After the initial shock of the EU Referendum result and subsequent exchange rate volatility, slowly and without fanfare the pound has made up considerable ground on the euro. More upbeat data on the UK economy than was widely anticipated indicates that this may well continue.
The property markets across Europe were less active with the absence of British buyers, but now the exchange rate has stabilised somewhat, buyers are returning, driven by lifestyle choices of a dream home by the sea or on the slopes.
Post-referendum, banks who specialised in lending to British buyers have not fundamentally changed their lending policy, but affordability is key. Some banks (although not those in Italy) are introducing ‘stress’ tests to ensure that borrowers can withstand currency fluctuations.

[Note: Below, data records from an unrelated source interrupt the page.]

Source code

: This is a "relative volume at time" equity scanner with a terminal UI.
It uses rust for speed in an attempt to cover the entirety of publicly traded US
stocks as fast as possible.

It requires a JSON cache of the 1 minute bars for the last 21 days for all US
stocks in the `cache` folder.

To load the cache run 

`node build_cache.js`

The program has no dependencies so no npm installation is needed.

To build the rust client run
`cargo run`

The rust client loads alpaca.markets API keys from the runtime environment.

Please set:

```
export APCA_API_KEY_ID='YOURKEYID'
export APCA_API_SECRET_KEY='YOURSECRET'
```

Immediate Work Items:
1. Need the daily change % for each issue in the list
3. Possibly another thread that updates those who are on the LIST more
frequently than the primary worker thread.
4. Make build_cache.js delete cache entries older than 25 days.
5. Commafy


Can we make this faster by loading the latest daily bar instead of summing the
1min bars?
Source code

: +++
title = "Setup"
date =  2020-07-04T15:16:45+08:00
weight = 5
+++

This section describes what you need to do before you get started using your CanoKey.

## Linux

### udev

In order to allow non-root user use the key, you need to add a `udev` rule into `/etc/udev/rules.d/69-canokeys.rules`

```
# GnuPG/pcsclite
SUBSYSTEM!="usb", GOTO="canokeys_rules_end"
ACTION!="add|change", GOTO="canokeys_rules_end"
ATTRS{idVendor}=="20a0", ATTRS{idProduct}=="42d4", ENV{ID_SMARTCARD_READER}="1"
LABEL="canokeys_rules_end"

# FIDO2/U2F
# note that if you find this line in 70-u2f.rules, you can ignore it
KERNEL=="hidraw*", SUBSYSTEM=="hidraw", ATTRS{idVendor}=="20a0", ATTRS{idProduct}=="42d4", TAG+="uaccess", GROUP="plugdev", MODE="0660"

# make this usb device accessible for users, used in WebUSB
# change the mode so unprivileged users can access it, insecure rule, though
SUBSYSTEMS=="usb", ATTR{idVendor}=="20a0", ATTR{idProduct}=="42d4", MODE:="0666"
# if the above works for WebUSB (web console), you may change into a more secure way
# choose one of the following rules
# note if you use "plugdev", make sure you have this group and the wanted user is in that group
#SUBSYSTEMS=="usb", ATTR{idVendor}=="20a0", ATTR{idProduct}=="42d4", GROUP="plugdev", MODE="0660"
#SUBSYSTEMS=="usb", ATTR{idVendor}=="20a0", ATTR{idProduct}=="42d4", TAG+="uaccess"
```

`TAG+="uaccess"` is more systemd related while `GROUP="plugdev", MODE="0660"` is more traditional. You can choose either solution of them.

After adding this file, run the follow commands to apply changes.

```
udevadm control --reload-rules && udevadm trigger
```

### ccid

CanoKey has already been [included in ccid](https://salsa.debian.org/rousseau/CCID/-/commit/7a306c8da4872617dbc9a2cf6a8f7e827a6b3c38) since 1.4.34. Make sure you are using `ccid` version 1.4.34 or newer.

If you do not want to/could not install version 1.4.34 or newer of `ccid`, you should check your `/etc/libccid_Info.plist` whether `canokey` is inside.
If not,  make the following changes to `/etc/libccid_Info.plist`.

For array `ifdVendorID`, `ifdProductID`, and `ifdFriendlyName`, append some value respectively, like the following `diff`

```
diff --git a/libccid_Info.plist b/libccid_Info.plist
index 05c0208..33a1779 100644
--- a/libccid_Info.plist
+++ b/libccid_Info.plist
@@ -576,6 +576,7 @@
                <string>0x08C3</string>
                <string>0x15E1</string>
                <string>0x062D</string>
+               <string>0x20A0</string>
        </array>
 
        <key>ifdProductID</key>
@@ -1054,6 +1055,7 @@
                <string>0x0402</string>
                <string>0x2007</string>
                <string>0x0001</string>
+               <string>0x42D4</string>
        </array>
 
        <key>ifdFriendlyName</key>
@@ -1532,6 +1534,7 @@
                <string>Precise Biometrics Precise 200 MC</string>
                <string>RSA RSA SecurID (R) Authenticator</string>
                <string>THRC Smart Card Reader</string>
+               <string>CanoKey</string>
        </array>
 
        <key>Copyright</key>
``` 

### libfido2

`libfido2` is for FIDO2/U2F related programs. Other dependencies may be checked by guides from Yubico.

There are differences in the terms available, depending on the country, property location and size of the loan. High-street lenders in the country in which you are buying are usually the only option, with all applications requiring full supporting documents. There is close scrutiny of bank statements as affordability is the main concern and income is very strictly assessed on what is visible on the past three years’ tax returns rather than any future/potential income or revenue on which tax has not been paid.
For mortgages of €2m-plus in prime locations, private banks may lend. Buyers should beware that unlike the UK, the mortgage markets in Europe are much stricter and far more limited. A mortgage secured for a purchase will obtain the best terms and in many instances may be the only time finance is available on the property.